Your objective: Please write out the lines of the data exactly, beginning with the first and ending with the line containing "H. van Kerkwijk"; leave the pictures behind.
========================================
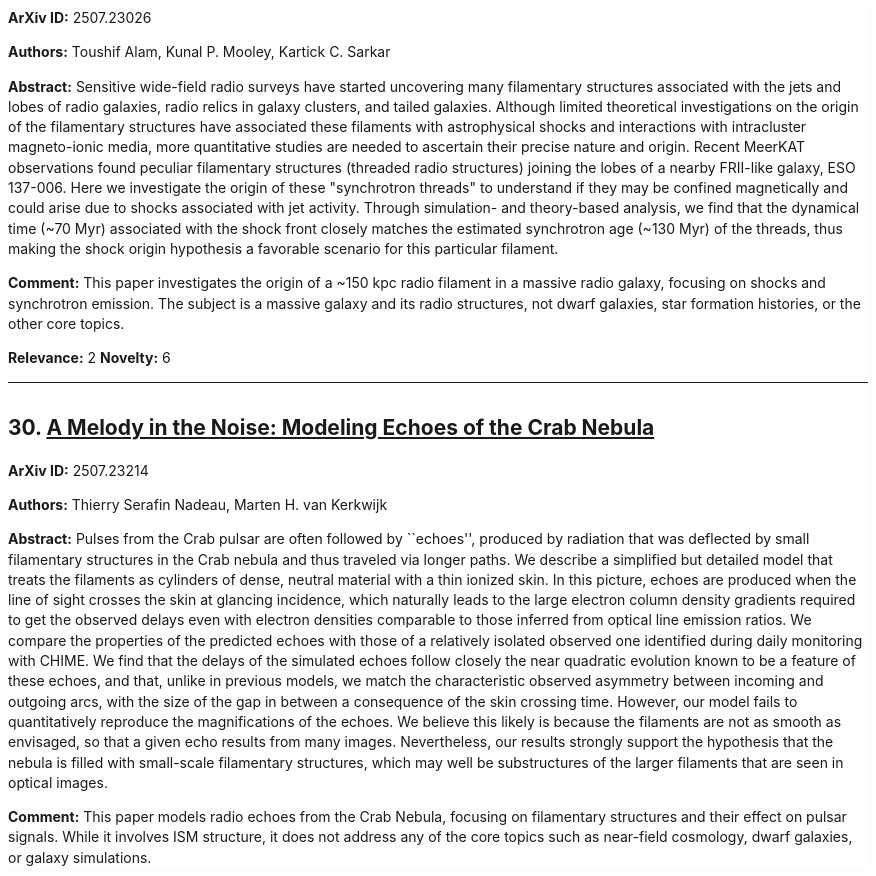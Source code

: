 **ArXiv ID:** 2507.23026

**Authors:** Toushif Alam, Kunal P. Mooley, Kartick C. Sarkar

**Abstract:** Sensitive wide-field radio surveys have started uncovering many filamentary structures associated with the jets and lobes of radio galaxies, radio relics in galaxy clusters, and tailed galaxies. Although limited theoretical investigations on the origin of the filamentary structures have associated these filaments with astrophysical shocks and interactions with intracluster magneto-ionic media, more quantitative studies are needed to ascertain their precise nature and origin. Recent MeerKAT observations found peculiar filamentary structures (threaded radio structures) joining the lobes of a nearby FRII-like galaxy, ESO 137-006. Here we investigate the origin of these "synchrotron threads" to understand if they may be confined magnetically and could arise due to shocks associated with jet activity. Through simulation- and theory-based analysis, we find that the dynamical time (~70 Myr) associated with the shock front closely matches the estimated synchrotron age (~130 Myr) of the threads, thus making the shock origin hypothesis a favorable scenario for this particular filament.

**Comment:** This paper investigates the origin of a ~150 kpc radio filament in a massive radio galaxy, focusing on shocks and synchrotron emission. The subject is a massive galaxy and its radio structures, not dwarf galaxies, star formation histories, or the other core topics.

**Relevance:** 2
**Novelty:** 6

---

## 30. [A Melody in the Noise: Modeling Echoes of the Crab Nebula](https://arxiv.org/abs/2507.23214) <a id="link30"></a>

**ArXiv ID:** 2507.23214

**Authors:** Thierry Serafin Nadeau, Marten H. van Kerkwijk

**Abstract:** Pulses from the Crab pulsar are often followed by ``echoes'', produced by radiation that was deflected by small filamentary structures in the Crab nebula and thus traveled via longer paths. We describe a simplified but detailed model that treats the filaments as cylinders of dense, neutral material with a thin ionized skin. In this picture, echoes are produced when the line of sight crosses the skin at glancing incidence, which naturally leads to the large electron column density gradients required to get the observed delays even with electron densities comparable to those inferred from optical line emission ratios. We compare the properties of the predicted echoes with those of a relatively isolated observed one identified during daily monitoring with CHIME. We find that the delays of the simulated echoes follow closely the near quadratic evolution known to be a feature of these echoes, and that, unlike in previous models, we match the characteristic observed asymmetry between incoming and outgoing arcs, with the size of the gap in between a consequence of the skin crossing time. However, our model fails to quantitatively reproduce the magnifications of the echoes. We believe this likely is because the filaments are not as smooth as envisaged, so that a given echo results from many images. Nevertheless, our results strongly support the hypothesis that the nebula is filled with small-scale filamentary structures, which may well be substructures of the larger filaments that are seen in optical images.

**Comment:** This paper models radio echoes from the Crab Nebula, focusing on filamentary structures and their effect on pulsar signals. While it involves ISM structure, it does not address any of the core topics such as near-field cosmology, dwarf galaxies, or galaxy simulations.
========================================
The completed task:
Source code

: **ArXiv ID:** 2507.23026

**Authors:** Toushif Alam, Kunal P. Mooley, Kartick C. Sarkar

**Abstract:** Sensitive wide-field radio surveys have started uncovering many filamentary structures associated with the jets and lobes of radio galaxies, radio relics in galaxy clusters, and tailed galaxies. Although limited theoretical investigations on the origin of the filamentary structures have associated these filaments with astrophysical shocks and interactions with intracluster magneto-ionic media, more quantitative studies are needed to ascertain their precise nature and origin. Recent MeerKAT observations found peculiar filamentary structures (threaded radio structures) joining the lobes of a nearby FRII-like galaxy, ESO 137-006. Here we investigate the origin of these "synchrotron threads" to understand if they may be confined magnetically and could arise due to shocks associated with jet activity. Through simulation- and theory-based analysis, we find that the dynamical time (~70 Myr) associated with the shock front closely matches the estimated synchrotron age (~130 Myr) of the threads, thus making the shock origin hypothesis a favorable scenario for this particular filament.

**Comment:** This paper investigates the origin of a ~150 kpc radio filament in a massive radio galaxy, focusing on shocks and synchrotron emission. The subject is a massive galaxy and its radio structures, not dwarf galaxies, star formation histories, or the other core topics.

**Relevance:** 2
**Novelty:** 6

---

## 30. [A Melody in the Noise: Modeling Echoes of the Crab Nebula](https://arxiv.org/abs/2507.23214) <a id="link30"></a>

**ArXiv ID:** 2507.23214

**Authors:** Thierry Serafin Nadeau, Marten H. van Kerkwijk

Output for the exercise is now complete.